Winnipeg Bus Stories is a place to complain and to share your weird stories and experiences while riding our expensive and inefficient means of public transportation.
From Uptown Magazine, March 2011:
"If you spend any time riding on a bus, chances are you’ll be able to relate to the tales of random couples fighting, homicidal texters, the drunk transfer thief and the old guy who eats a giant brick of cheese for breakfast which have been recounted on the recently launched blog, Winnipeg Bus Stories. It might not always be efficient or glamorous, but public transit can be your own personal reality show if you give it a chance."

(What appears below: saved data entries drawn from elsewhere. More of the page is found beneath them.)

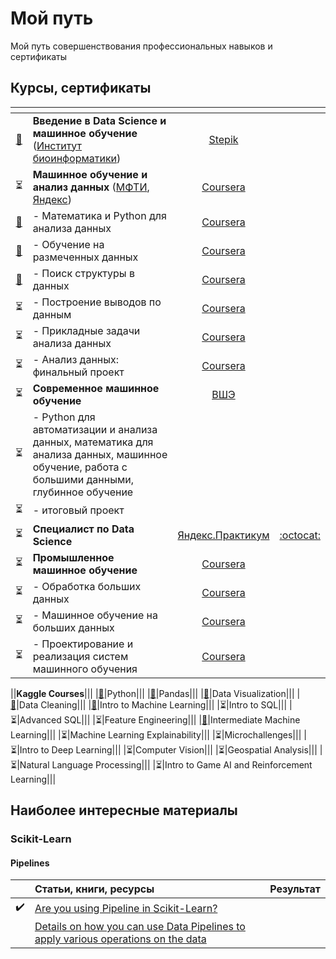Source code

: # Мой путь
Мой путь совершенствования профессиональных навыков и сертификаты

## Курсы, сертификаты

|<!-- -->|<!-- -->|<!-- -->|<!-- -->|
|:-:|:-|:-:|:-:|
|[:scroll:](https://stepik.org/cert/852774)|**Введение в Data Science и машинное обучение** ([Институт биоинформатики](https://bioinf.me/))|[Stepik](https://stepik.org/course/4852)||
|:hourglass_flowing_sand:|**Машинное обучение и анализ данных** ([МФТИ](https://mipt.ru/), [Яндекс](https://yandex.ru/online-courses/))|[Coursera](https://www.coursera.org/learn/mathematics-and-python)||
|[:scroll:](https://www.coursera.org/account/accomplishments/records/8PEBN28YUXZC)|- Математика и Python для анализа данных|[Coursera](https://www.coursera.org/learn/mathematics-and-python?specialization=machine-learning-data-analysis)||
|[:scroll:](https://www.coursera.org/account/accomplishments/records/G75BKCHUUH2F)|- Обучение на размеченных данных|[Coursera](https://www.coursera.org/learn/supervised-learning?specialization=machine-learning-data-analysis)||
|[:scroll:](https://www.coursera.org/account/accomplishments/records/ZULA5KY5GNBH)|- Поиск структуры в данных|[Coursera](https://www.coursera.org/learn/unsupervised-learning?specialization=machine-learning-data-analysis)||
|:hourglass_flowing_sand:|- Построение выводов по данным|[Coursera](https://www.coursera.org/learn/stats-for-data-analysis?specialization=machine-learning-data-analysis)||
|:hourglass_flowing_sand:|- Прикладные задачи анализа данных|[Coursera](https://www.coursera.org/learn/data-analysis-applications)||
|:hourglass_flowing_sand:|- Анализ данных: финальный проект|[Coursera](https://www.coursera.org/learn/data-analysis-project)||
|:hourglass_flowing_sand:|**Современное машинное обучение**|[ВШЭ](https://cs.hse.ru/dpo/mlonline)||
|:hourglass_flowing_sand:|- Python для автоматизации и анализа данных, математика для анализа данных, машинное обучение, работа с большими данными, глубинное обучение|||
|:hourglass_flowing_sand:|- итоговый проект|||
|:hourglass_flowing_sand:|**Специалист по Data Science**|[Яндекс.Практикум](https://praktikum.yandex.ru/data-scientist/)|[:octocat:](https://github.com/Bombardier2000/Data-Science-Yandex-Praktikum-2020)|
|:hourglass_flowing_sand:|**Промышленное машинное обучение**|[Coursera](https://www.coursera.org/specializations/industrial-machine-learning)||
|:hourglass_flowing_sand:|- Обработка больших данных|[Coursera](https://www.coursera.org/learn/big-data-processing/home/welcome)||
|:hourglass_flowing_sand:|- Машинное обучение на больших данных|[Coursera](https://www.coursera.org/learn/machine-learning-on-big-data/home/welcome)||
|:hourglass_flowing_sand:|- Проектирование и реализация систем машинного обучения|[Coursera](https://www.coursera.org/learn/machine-learning-design/home/welcome)||

||**Kaggle Courses**|||
|[:scroll:](https://www.kaggle.com/learn/certification/denisabrashin/python)|Python|||
|[:scroll:](https://www.kaggle.com/learn/certification/denisabrashin/pandas)|Pandas|||
|[:scroll:](https://www.kaggle.com/learn/certification/denisabrashin/data-visualization)|Data Visualization|||
|[:scroll:](https://www.kaggle.com/learn/certification/denisabrashin/data-cleaning)|Data Cleaning|||
|[:scroll:](https://www.kaggle.com/learn/certification/denisabrashin/intro-to-machine-learning)|Intro to Machine Learning|||
|:hourglass_flowing_sand:|Intro to SQL|||
|:hourglass_flowing_sand:|Advanced SQL|||
|:hourglass_flowing_sand:|Feature Engineering|||
|[:scroll:](https://www.kaggle.com/learn/certification/denisabrashin/intermediate-machine-learning)|Intermediate Machine Learning|||
|:hourglass_flowing_sand:|Machine Learning Explainability|||
|:hourglass_flowing_sand:|Microchallenges|||
|:hourglass_flowing_sand:|Intro to Deep Learning|||
|:hourglass_flowing_sand:|Computer Vision|||
|:hourglass_flowing_sand:|Geospatial Analysis|||
|:hourglass_flowing_sand:|Natural Language Processing|||
|:hourglass_flowing_sand:|Intro to Game AI and Reinforcement Learning|||

## Наиболее интересные материалы

### Scikit-Learn

#### Pipelines
||Статьи, книги, ресурсы|Результат|
|:-:|:-|:-:|
|:heavy_check_mark:|[Are you using Pipeline in Scikit-Learn?](https://towardsdatascience.com/are-you-using-pipeline-in-scikit-learn-ac4cd85cb27f)|
||[Details on how you can use Data Pipelines to apply various operations on the data](https://github.com/ankitgoel1602/data-science/tree/master/data-pipeline])||
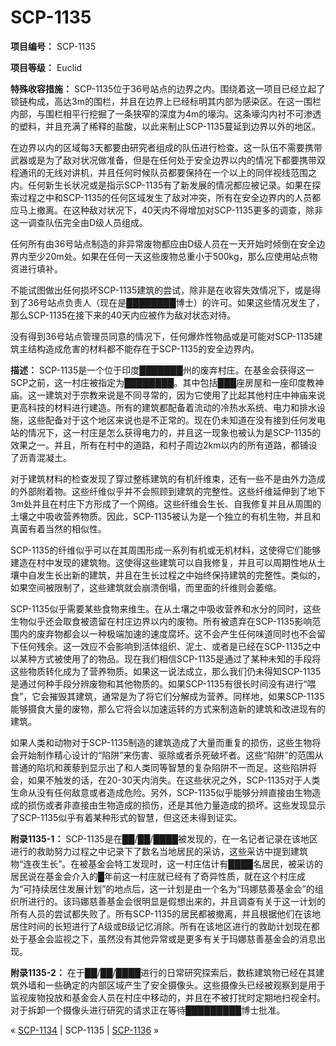 # SCP-1135
                        


**项目编号：** SCP-1135

**项目等级：** Euclid

**特殊收容措施：** SCP-1135位于36号站点的边界之内。围绕着这一项目已经立起了锁链构成，高达3m的围栏，并且在边界上已经标明其内部为感染区。在这一围栏内部，与围栏相平行挖掘了一条狭窄的深度为4m的壕沟。这条壕沟内衬不可渗透的塑料，并且充满了稀释的盐酸，以此来制止SCP-1135蔓延到边界以外的地区。

在边界以内的区域每3天都要由研究者组成的队伍进行检查。这一队伍不需要携带武器或是为了敌对状况做准备，但是在任何处于安全边界以内的情况下都要携带双程通讯的无线对讲机，并且任何时候队员都要保持在一个以上的同伴视线范围之内。任何新生长状况或是指示SCP-1135有了新发展的情况都应被记录。如果在探索过程之中和SCP-1135的任何区域发生了敌对冲突，所有在安全边界内的人员都应马上撤离。在这种敌对状况下，40天内不得增加对SCP-1135更多的调查，除非这一调查队伍完全由D级人员组成。

任何所有由36号站点制造的非异常废物都应由D级人员在一天开始时倾倒在安全边界内至少20m处。如果在任何一天这些废物总重小于500kg，那么应使用站点物资进行填补。

不能试图做出任何损坏SCP-1135建筑的尝试，除非是在收容失效情况下，或是得到了36号站点负责人（现在是████████博士）的许可。如果这些情况发生了，那么SCP-1135在接下来的40天内应被作为敌对状态对待。

没有得到36号站点管理员同意的情况下，任何爆炸性物品或是可能对SCP-1135建筑主结构造成危害的材料都不能存在于SCP-1135的安全边界内。

**描述：** SCP-1135是一个位于印度███████州的废弃村庄。在基金会获得这一SCP之前，这一村庄被指定为████████。其中包括███座房屋和一座印度教神庙。这一建筑对于宗教来说是不同寻常的，因为它使用了比起其他村庄中神庙来说更高科技的材料进行建造。所有的建筑都配备着流动的冷热水系统、电力和排水设施，这些配备对于这个地区来说也是不正常的。现在仍未知道在没有接到任何发电站的情况下，这一村庄是怎么获得电力的，并且这一现象也被认为是SCP-1135的效果之一。并且，所有在村中的道路，和村子周边2km以内的所有道路，都铺设了沥青混凝土。

对于建筑材料的检查发现了穿过整栋建筑的有机纤维束，还有一些不是由外力造成的外部附着物。这些纤维似乎并不会照顾到建筑的完整性。这些纤维延伸到了地下3m处并且在村庄下方形成了一个网络。这些纤维会生长、自我修复并且从周围的土壤之中吸收营养物质。因此，SCP-1135被认为是一个独立的有机生物，并且和真菌有着当然的相似性。

SCP-1135的纤维似乎可以在其周围形成一系列有机或无机材料，这使得它们能够建造在村中发现的建筑物。这使得这些建筑可以自我修复，并且可以周期性地从土壤中自发生长出新的建筑，并且在生长过程之中始终保持建筑的完整性。类似的，如果空间被限制了，这些建筑就会崩溃倒塌，而里面的纤维则会萎缩。

SCP-1135似乎需要某些食物来维生。在从土壤之中吸收营养和水分的同时，这些生物似乎还会取食被遗留在村庄边界以内的废物。所有被遗弃在SCP-1135影响范围内的废弃物都会以一种极端加速的速度腐坏。这不会产生任何味道同时也不会留下任何残余。这一效应不会影响到活体组织、泥土、或者是已经在SCP-1135之中以某种方式被使用了的物品。现在我们相信SCP-1135是通过了某种未知的手段将这些物质转化成为了营养物质。如果这一说法成立，那么我们仍未得知SCP-1135是通过何种手段分辨废物和其他物质的。如果SCP-1135有很长时间没有进行“喂食”，它会摧毁其建筑，通常是为了将它们分解成为营养。同样地，如果SCP-1135能够摄食大量的废物，那么它将会以加速运转的方式来制造新的建筑和改进现有的建筑。

如果人类和动物对于SCP-1135制造的建筑造成了大量而重复的损伤，这些生物将会开始制作精心设计的“陷阱”来伤害、驱除或者杀死破坏者。这些“陷阱”的范围从普通的陷坑和蒺藜到显示出了和人类同等智慧的复杂陷阱不一而足。这些陷阱将会，如果不触发的话，在20-30天内消失。在这些状况之外，SCP-1135对于人类生命从没有任何敌意或者造成危险。另外，SCP-1135似乎能够分辨直接由生物造成的损伤或者非直接由生物造成的损伤，还是其他力量造成的损坏。这些发现显示了SCP-1135似乎有着某种形式的智慧，但这还未得到证实。

**附录1135-1：** SCP-1135是在██/██/████被发现的，在一名记者记录在该地区进行的救助努力过程之中记录下了数名当地居民的采访，这些采访中提到建筑物“连夜生长”。在被基金会特工发现时，这一村庄估计有████名居民，被采访的居民说在基金会介入的█年前这一村庄就已经有了奇异性质，就在这个村庄成为“可持续居住发展计划”的地点后，这一计划是由一个名为“玛娜慈善基金会”的组织所进行的。该玛娜慈善基金会很明显是假想出来的，并且调查有关于这一计划的所有人员的尝试都失败了。所有SCP-1135的居民都被撤离，并且根据他们在该地居住时间的长短进行了A级或B级记忆消除。所有在该地区进行的救助计划现在都处于基金会监视之下，虽然没有其他异常或是更多有关于玛娜慈善基金会的消息出现。

**附录1135-2：** 在于██/██/████进行的日常研究探索后，数栋建筑物已经在其建筑外墙和一些确定的内部区域产生了安全摄像头。这些摄像头已经被观察到是用于监视废物投放和基金会人员在村庄中移动的，并且在不被打扰时定期地扫视全村。对于拆卸一个摄像头进行研究的请求正在等待█████████博士批准。



« [SCP-1134](/scp-1134) | SCP-1135 | [SCP-1136](/scp-1136) »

From Winnipeg Free Press, June 2011:
Local bus blog details the stories -- from silly to sordid -- that take place between stops
By: David Sanderson / Fare Play
"And cellphone talkers," says Larsen, who teaches public relations and advertising at the Princess Street campus. "Especially the ones who loudly announce the route for you: 'I'm on Osborne... I'm on Graham ... I'm on Main Street.' Seriously, do I really have to listen to this conversation?"
From time to time, Larsen muses about his bus misadventures at school. Like the incident that will forever be remembered as "Face in the Butt."
Once upon a time, a woman was boarding Larsen's No. 18 bus. As she got to the top of the stairs, near the driver, she dropped her bus ticket. Naturally, she bent down to pick it up.
"There was a guy getting on directly behind her, but he was busy talking to someone behind him," Larsen goes on. "Unfortunately, he turned around at the precise moment she bent down. So for what must have seemed like hours, his face ended up directly in her rear end." (Which raises the philosophical question: would you rather be the butt-er or the butt-ee?)
At the end of class, one of Larsen's students told him he should submit his tale of whoa to a blog devoted to all things Transit Tom.
"Yeah, Kenton's is one of my favourites," says Jaimz Asmundson, the curator of Winnipeg Bus Stories (www.winnipegbusstories.com), a five-month-old website that chronicles the good (a Weakerthans video shot entirely on a Winnipeg bus), the bad (a self-explanatory yarn labelled "Brick of cheese for breakfast") and the ugly (see: Face in the Butt) of making your way around town, one transfer at a time.
"I used to post my own stories on Facebook, usually prefaced by 'You won't believe what happened on my bus today...'" Asmundson says. "After a while, some of my friends told me I should start a blog and I figured, 'Why not? I can't be the only one who's seen weird stuff on the bus."
He isn't. Within days of launching his site, Asmundson (bus of choice: Portage/Polo Park) heard from a rider named David, who wanted to share the legend of "Thong Head." To make a short story shorter, a female rider on David's bus was searching through her purse, trying to find her cellphone. Instead, she found a pair of thong underwear, which she proceeded to wear like a tiara until she reached her stop.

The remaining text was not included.